Unable to update storage size if node is in deployed state

aluria · 24 August 2020 07:49

Hi,

Last week, I filed a bug (LP#1892384) about a known issue that affects day 2 operations. I see this topic has been treated before, and I wanted to raise the question on why this type of change is not allowed in MAAS.

The use case scenario I mentioned in the bug is one where a KVM deployed via Pods needed to be vertically scaled (not enough storage for the current amount of Prometheus metrics). The changes via virsh and KVM’s Linux terminal can be run without downtime:

# get target to resize. this will show list of targets and their source on host
virsh domblklist $domain_name

# to check current block info
virsh domblkinfo $domain_name $drive_target

# resize drive ($size must be in KiB, not bytes)
virsh blockresize $domain_name $target_path $size

# this should give you a confirmation of the block device resize
virsh domblkinfo $domain_name

# then, from the Linux console
growpart $device_path $partition_num

# Check if the change was applied to the block device
lsblk

# Then resize filesystem to new size. Ex of $device_path_and_num is /dev/vda1)
resize2fs $device_path_and_num

# Confirm new capacity is usable
df -h

It sounds wrong that the KVM runs a new “flavor” while MAAS keeps the old “flavor” (besides that a future redeploy would use the old “flavor” again). Furthermore, if libvirt/qemu allows “hot” changes (without downtime), the same should be allowed by MAAS. There are cases where redeploying into a new KVM with an upgraded “flavor” is not an option:

hosting machine constraints.

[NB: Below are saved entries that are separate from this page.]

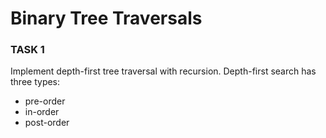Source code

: # Binary Tree Traversals

### TASK 1
Implement depth-first tree traversal with recursion.
Depth-first search has three types:
- pre-order
- in-order
- post-order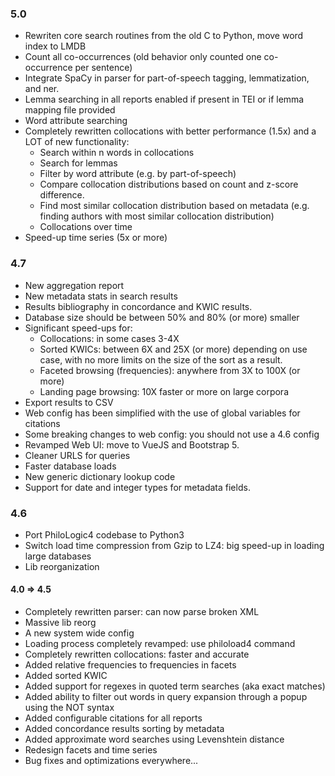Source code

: ### 5.0 ###
* Rewriten core search routines from the old C to Python, move word index to LMDB
* Count all co-occurrences (old behavior only counted one co-occurrence per sentence)
* Integrate SpaCy in parser for part-of-speech tagging, lemmatization, and ner. 
* Lemma searching in all reports enabled if present in TEI or if lemma mapping file provided
* Word attribute searching
* Completely rewritten collocations with better performance (1.5x) and a LOT of new functionality:
   * Search within n words in collocations
   * Search for lemmas
   * Filter by word attribute (e.g. by part-of-speech)
   * Compare collocation distributions based on count and z-score difference.
   * Find most similar collocation distribution based on metadata (e.g. finding authors with most similar collocation distribution)
   * Collocations over time
* Speed-up time series (5x or more)

### 4.7 ###
- New aggregation report
- New metadata stats in search results
- Results bibliography in concordance and KWIC results.
- Database size should be between 50% and 80% (or more) smaller
- Significant speed-ups for:
    * Collocations: in some cases 3-4X
    * Sorted KWICs: between 6X and 25X (or more) depending on use case, with no more limits on the size of the sort as a result.
    * Faceted browsing (frequencies): anywhere from 3X to 100X (or more)
    * Landing page browsing: 10X faster or more on large corpora
- Export results to CSV
- Web config has been simplified with the use of global variables for citations
- Some breaking changes to web config: you should not use a 4.6 config
- Revamped Web UI: move to VueJS and Bootstrap 5.
- Cleaner URLS for queries
- Faster database loads
- New generic dictionary lookup code
- Support for date and integer types for metadata fields.

### 4.6 ###
- Port PhiloLogic4 codebase to Python3
- Switch load time compression from Gzip to LZ4: big speed-up in loading large databases
- Lib reorganization

#### 4.0 => 4.5 ####
- Completely rewritten parser: can now parse broken XML
- Massive lib reorg
- A new system wide config
- Loading process completely revamped: use philoload4 command
- Completely rewritten collocations: faster and accurate
- Added relative frequencies to frequencies in facets
- Added sorted KWIC
- Added support for regexes in quoted term searches (aka exact matches)
- Added ability to filter out words in query expansion through a popup using the NOT syntax
- Added configurable citations for all reports
- Added concordance results sorting by metadata
- Added approximate word searches using Levenshtein distance
- Redesign facets and time series
- Bug fixes and optimizations everywhere...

Machine can hold a resize but not host a new KVM.
stored data would need to be moved to the new KVM
the running service does not support HA, so downtime would be expected

On the other hand, and as mentioned in the reported bug, I think allowing this type of change should not be restricted to KVMs. Common day 2 operations related to storage involves replacing failed disks without downtime. I understand, this case scenario would be less common as the disk may run on top of LVM or RAID (so, disk uuid does not change; although there are storage layouts where disks are used as JBOD without any abstraction, such as Ceph OSDs or Swift nodes), and replaced disks are usually of the same size.

Kind regards,
-Alvaro.